• _What the exercise asks_: Transcribe the records below word for word, beginning with the first line and stopping after the line that contains "14. Likewise the"; pictures are not part of the copy.
#### Given data
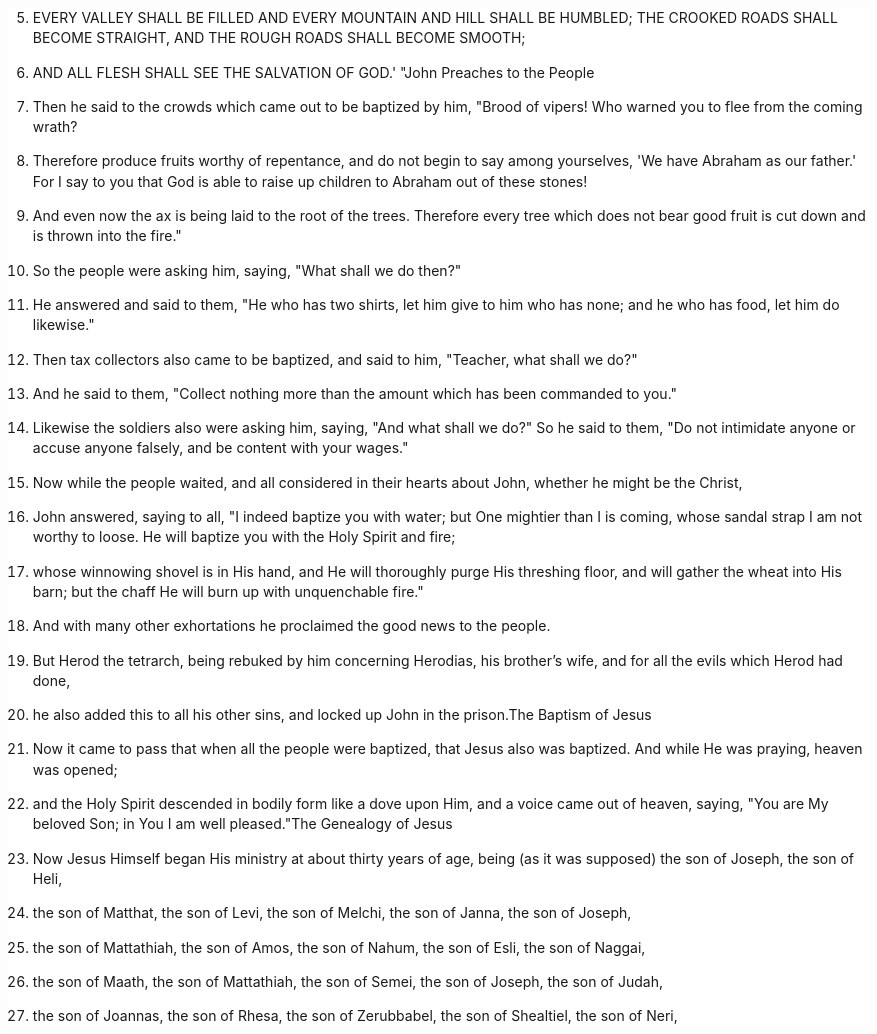 5. EVERY VALLEY SHALL BE FILLED AND EVERY MOUNTAIN AND HILL SHALL BE HUMBLED; THE CROOKED ROADS SHALL BECOME STRAIGHT, AND THE ROUGH ROADS SHALL BECOME SMOOTH;

6. AND ALL FLESH SHALL SEE THE SALVATION OF GOD.' "John Preaches to the People

7. Then he said to the crowds which came out to be baptized by him, "Brood of vipers! Who warned you to flee from the coming wrath?

8. Therefore produce fruits worthy of repentance, and do not begin to say among yourselves, 'We have Abraham as our father.' For I say to you that God is able to raise up children to Abraham out of these stones!

9. And even now the ax is being laid to the root of the trees. Therefore every tree which does not bear good fruit is cut down and is thrown into the fire."

10. So the people were asking him, saying, "What shall we do then?"

11. He answered and said to them, "He who has two shirts, let him give to him who has none; and he who has food, let him do likewise."

12. Then tax collectors also came to be baptized, and said to him, "Teacher, what shall we do?"

13. And he said to them, "Collect nothing more than the amount which has been commanded to you."

14. Likewise the soldiers also were asking him, saying, "And what shall we do?" So he said to them, "Do not intimidate anyone or accuse anyone falsely, and be content with your wages."

15. Now while the people waited, and all considered in their hearts about John, whether he might be the Christ,

16. John answered, saying to all, "I indeed baptize you with water; but One mightier than I is coming, whose sandal strap I am not worthy to loose. He will baptize you with the Holy Spirit and fire;

17. whose winnowing shovel is in His hand, and He will thoroughly purge His threshing floor, and will gather the wheat into His barn; but the chaff He will burn up with unquenchable fire."

18. And with many other exhortations he proclaimed the good news to the people.

19. But Herod the tetrarch, being rebuked by him concerning Herodias, his brother’s wife, and for all the evils which Herod had done,

20. he also added this to all his other sins, and locked up John in the prison.The Baptism of Jesus

21. Now it came to pass that when all the people were baptized, that Jesus also was baptized. And while He was praying, heaven was opened;

22. and the Holy Spirit descended in bodily form like a dove upon Him, and a voice came out of heaven, saying, "You are My beloved Son; in You I am well pleased."The Genealogy of Jesus

23. Now Jesus Himself began His ministry at about thirty years of age, being (as it was supposed) the son of Joseph, the son of Heli,

24. the son of Matthat, the son of Levi, the son of Melchi, the son of Janna, the son of Joseph,

25. the son of Mattathiah, the son of Amos, the son of Nahum, the son of Esli, the son of Naggai,

26. the son of Maath, the son of Mattathiah, the son of Semei, the son of Joseph, the son of Judah,

27. the son of Joannas, the son of Rhesa, the son of Zerubbabel, the son of Shealtiel, the son of Neri,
########
• _Response to this exercise_:
 5. EVERY VALLEY SHALL BE FILLED AND EVERY MOUNTAIN AND HILL SHALL BE HUMBLED; THE CROOKED ROADS SHALL BECOME STRAIGHT, AND THE ROUGH ROADS SHALL BECOME SMOOTH;

6. AND ALL FLESH SHALL SEE THE SALVATION OF GOD.' "John Preaches to the People

7. Then he said to the crowds which came out to be baptized by him, "Brood of vipers! Who warned you to flee from the coming wrath?

8. Therefore produce fruits worthy of repentance, and do not begin to say among yourselves, 'We have Abraham as our father.' For I say to you that God is able to raise up children to Abraham out of these stones!

9. And even now the ax is being laid to the root of the trees. Therefore every tree which does not bear good fruit is cut down and is thrown into the fire."

10. So the people were asking him, saying, "What shall we do then?"

11. He answered and said to them, "He who has two shirts, let him give to him who has none; and he who has food, let him do likewise."

12. Then tax collectors also came to be baptized, and said to him, "Teacher, what shall we do?"

13. And he said to them, "Collect nothing more than the amount which has been commanded to you."

14. Likewise the soldiers also were asking him, saying, "And what shall we do?" So he said to them, "Do not intimidate anyone or accuse anyone falsely, and be content with your wages."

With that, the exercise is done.